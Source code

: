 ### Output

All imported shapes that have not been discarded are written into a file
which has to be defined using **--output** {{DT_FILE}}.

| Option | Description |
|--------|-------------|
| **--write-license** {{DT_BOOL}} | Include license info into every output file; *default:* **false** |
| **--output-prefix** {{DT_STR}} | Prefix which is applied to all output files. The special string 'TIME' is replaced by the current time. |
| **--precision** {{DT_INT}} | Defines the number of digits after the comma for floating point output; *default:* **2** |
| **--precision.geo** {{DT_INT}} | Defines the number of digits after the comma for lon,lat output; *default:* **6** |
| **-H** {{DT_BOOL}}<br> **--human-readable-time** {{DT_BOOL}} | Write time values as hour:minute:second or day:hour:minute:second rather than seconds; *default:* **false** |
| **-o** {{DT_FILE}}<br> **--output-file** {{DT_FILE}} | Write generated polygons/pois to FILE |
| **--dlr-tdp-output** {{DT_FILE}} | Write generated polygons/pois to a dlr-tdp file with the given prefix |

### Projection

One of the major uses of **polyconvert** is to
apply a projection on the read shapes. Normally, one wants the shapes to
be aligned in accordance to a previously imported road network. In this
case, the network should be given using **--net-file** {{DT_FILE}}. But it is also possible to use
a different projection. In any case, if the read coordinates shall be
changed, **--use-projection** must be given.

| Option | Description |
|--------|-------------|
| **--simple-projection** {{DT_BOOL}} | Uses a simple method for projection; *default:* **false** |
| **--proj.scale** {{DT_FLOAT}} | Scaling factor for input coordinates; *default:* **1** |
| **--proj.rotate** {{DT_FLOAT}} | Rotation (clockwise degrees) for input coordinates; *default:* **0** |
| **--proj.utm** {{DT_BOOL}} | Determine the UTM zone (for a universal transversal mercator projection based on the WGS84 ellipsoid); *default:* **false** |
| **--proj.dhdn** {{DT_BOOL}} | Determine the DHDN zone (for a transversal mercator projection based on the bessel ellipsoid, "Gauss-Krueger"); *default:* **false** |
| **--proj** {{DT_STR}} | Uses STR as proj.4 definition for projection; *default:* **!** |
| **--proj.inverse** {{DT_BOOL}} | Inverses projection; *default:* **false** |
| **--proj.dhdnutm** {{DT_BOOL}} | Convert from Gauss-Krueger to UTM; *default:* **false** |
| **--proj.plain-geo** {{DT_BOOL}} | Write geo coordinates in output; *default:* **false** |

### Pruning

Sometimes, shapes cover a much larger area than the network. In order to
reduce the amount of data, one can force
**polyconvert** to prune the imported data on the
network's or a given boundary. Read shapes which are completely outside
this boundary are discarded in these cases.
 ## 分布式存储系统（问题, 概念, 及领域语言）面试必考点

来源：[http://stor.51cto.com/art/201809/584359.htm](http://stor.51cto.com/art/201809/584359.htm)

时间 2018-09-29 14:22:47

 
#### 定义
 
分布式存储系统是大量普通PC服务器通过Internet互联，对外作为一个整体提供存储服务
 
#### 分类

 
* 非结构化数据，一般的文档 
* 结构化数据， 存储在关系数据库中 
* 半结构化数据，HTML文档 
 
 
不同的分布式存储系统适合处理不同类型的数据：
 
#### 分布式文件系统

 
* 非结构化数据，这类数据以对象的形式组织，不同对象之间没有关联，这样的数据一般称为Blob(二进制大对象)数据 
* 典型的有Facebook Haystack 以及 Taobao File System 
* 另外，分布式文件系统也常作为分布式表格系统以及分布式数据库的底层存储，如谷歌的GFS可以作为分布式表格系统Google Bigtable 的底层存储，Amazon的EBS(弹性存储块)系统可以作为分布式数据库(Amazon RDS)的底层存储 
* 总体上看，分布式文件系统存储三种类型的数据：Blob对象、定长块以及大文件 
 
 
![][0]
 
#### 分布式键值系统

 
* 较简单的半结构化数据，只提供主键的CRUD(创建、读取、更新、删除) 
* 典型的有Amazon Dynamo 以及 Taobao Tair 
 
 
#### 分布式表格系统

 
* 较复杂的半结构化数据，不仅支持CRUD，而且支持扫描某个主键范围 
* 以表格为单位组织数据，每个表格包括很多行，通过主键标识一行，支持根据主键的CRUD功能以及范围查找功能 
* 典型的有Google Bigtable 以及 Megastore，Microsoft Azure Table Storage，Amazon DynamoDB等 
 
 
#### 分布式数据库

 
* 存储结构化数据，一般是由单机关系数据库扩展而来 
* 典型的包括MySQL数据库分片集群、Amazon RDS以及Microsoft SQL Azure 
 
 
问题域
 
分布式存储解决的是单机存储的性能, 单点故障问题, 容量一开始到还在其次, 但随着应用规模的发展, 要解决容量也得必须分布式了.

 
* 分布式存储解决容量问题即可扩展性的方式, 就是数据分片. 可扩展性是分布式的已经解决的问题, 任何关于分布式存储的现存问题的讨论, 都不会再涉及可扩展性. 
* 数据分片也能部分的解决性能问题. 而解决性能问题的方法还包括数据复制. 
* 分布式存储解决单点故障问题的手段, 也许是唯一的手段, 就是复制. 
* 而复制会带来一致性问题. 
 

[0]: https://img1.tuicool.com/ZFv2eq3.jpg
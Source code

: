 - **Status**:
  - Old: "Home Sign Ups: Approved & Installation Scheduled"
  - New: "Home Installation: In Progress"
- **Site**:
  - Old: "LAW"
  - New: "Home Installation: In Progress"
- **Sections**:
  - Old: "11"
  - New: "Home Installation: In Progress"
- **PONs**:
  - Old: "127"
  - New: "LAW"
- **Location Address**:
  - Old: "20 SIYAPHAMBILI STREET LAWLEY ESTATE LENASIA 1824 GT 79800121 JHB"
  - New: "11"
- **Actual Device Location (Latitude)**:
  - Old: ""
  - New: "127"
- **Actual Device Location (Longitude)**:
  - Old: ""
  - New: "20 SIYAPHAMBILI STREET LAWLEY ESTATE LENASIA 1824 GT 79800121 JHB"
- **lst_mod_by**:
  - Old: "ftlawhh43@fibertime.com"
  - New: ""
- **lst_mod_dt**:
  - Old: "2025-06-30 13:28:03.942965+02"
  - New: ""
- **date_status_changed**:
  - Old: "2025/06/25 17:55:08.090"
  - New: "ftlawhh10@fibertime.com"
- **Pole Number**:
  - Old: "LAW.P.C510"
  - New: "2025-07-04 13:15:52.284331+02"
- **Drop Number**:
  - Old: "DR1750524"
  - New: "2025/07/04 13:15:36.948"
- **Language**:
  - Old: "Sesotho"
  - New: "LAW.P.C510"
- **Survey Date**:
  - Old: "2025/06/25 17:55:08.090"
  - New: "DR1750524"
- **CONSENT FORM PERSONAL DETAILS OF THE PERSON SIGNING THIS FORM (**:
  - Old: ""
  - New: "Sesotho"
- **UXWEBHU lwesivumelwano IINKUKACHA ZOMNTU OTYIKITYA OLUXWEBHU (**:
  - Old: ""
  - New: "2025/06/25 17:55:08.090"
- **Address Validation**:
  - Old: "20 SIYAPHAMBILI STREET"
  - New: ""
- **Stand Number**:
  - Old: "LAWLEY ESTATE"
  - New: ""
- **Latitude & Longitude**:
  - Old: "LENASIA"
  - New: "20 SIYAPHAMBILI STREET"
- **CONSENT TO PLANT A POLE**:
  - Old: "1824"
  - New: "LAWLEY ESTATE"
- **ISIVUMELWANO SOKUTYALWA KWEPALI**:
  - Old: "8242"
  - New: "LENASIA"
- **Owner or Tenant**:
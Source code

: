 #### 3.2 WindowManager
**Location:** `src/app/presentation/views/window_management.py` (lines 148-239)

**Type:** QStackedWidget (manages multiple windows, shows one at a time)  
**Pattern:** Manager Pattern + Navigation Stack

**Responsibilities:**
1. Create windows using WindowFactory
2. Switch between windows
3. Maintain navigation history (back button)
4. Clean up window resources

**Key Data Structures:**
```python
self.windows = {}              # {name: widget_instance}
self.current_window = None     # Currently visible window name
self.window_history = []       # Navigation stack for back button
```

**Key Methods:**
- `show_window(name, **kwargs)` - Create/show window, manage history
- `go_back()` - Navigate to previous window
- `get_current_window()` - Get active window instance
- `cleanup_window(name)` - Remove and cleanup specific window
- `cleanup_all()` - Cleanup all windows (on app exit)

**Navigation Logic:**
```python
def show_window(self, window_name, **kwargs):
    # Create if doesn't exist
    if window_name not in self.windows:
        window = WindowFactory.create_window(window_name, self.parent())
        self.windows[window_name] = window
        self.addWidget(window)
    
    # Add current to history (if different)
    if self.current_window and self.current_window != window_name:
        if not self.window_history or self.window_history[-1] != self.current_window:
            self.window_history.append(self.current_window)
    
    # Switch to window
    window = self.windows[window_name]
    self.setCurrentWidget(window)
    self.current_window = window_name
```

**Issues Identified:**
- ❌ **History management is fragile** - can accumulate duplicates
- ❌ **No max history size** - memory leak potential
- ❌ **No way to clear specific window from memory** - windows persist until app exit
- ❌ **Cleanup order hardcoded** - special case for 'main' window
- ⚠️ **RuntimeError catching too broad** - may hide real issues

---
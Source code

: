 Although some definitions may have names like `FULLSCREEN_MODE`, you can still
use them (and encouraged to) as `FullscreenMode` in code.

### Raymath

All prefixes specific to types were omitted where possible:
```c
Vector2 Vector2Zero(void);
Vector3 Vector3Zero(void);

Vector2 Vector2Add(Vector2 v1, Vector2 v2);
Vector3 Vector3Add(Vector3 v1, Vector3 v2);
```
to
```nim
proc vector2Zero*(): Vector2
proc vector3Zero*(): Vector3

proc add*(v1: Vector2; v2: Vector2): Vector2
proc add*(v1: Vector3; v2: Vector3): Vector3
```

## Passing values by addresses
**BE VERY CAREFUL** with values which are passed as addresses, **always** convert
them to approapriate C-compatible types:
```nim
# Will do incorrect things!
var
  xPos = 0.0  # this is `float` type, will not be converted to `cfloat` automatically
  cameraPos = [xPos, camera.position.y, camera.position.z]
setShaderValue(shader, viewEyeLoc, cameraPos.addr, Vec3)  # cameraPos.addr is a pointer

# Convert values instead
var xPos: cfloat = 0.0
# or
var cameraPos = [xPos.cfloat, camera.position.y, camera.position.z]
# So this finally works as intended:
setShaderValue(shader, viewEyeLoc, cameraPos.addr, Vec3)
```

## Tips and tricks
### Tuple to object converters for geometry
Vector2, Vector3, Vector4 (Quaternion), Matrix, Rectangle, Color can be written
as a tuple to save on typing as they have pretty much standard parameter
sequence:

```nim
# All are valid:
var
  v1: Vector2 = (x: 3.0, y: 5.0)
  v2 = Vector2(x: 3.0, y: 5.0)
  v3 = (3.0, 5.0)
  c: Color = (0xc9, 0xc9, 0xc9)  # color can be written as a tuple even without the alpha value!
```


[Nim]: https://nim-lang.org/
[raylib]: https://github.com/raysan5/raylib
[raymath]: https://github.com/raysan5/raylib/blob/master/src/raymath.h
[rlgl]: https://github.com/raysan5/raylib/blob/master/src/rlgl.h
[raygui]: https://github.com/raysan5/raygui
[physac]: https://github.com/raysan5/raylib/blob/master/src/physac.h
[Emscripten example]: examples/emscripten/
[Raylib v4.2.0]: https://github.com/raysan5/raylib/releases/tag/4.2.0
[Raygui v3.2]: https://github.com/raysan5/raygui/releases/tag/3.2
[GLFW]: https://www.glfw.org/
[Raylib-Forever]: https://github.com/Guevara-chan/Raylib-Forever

------------------------------------------------------------

Try it -> Using only the entries above, output the line with "which has to", the line with "projection; *default:* **!** |", and all lines between them, exactly as they stand.

Written reply ->
which has to be defined using **--output** {{DT_FILE}}.

| Option | Description |
|--------|-------------|
| **--write-license** {{DT_BOOL}} | Include license info into every output file; *default:* **false** |
| **--output-prefix** {{DT_STR}} | Prefix which is applied to all output files. The special string 'TIME' is replaced by the current time. |
| **--precision** {{DT_INT}} | Defines the number of digits after the comma for floating point output; *default:* **2** |
| **--precision.geo** {{DT_INT}} | Defines the number of digits after the comma for lon,lat output; *default:* **6** |
| **-H** {{DT_BOOL}}<br> **--human-readable-time** {{DT_BOOL}} | Write time values as hour:minute:second or day:hour:minute:second rather than seconds; *default:* **false** |
| **-o** {{DT_FILE}}<br> **--output-file** {{DT_FILE}} | Write generated polygons/pois to FILE |
| **--dlr-tdp-output** {{DT_FILE}} | Write generated polygons/pois to a dlr-tdp file with the given prefix |

### Projection

One of the major uses of **polyconvert** is to
apply a projection on the read shapes. Normally, one wants the shapes to
be aligned in accordance to a previously imported road network. In this
case, the network should be given using **--net-file** {{DT_FILE}}. But it is also possible to use
a different projection. In any case, if the read coordinates shall be
changed, **--use-projection** must be given.

| Option | Description |
|--------|-------------|
| **--simple-projection** {{DT_BOOL}} | Uses a simple method for projection; *default:* **false** |
| **--proj.scale** {{DT_FLOAT}} | Scaling factor for input coordinates; *default:* **1** |
| **--proj.rotate** {{DT_FLOAT}} | Rotation (clockwise degrees) for input coordinates; *default:* **0** |
| **--proj.utm** {{DT_BOOL}} | Determine the UTM zone (for a universal transversal mercator projection based on the WGS84 ellipsoid); *default:* **false** |
| **--proj.dhdn** {{DT_BOOL}} | Determine the DHDN zone (for a transversal mercator projection based on the bessel ellipsoid, "Gauss-Krueger"); *default:* **false** |
| **--proj** {{DT_STR}} | Uses STR as proj.4 definition for projection; *default:* **!** |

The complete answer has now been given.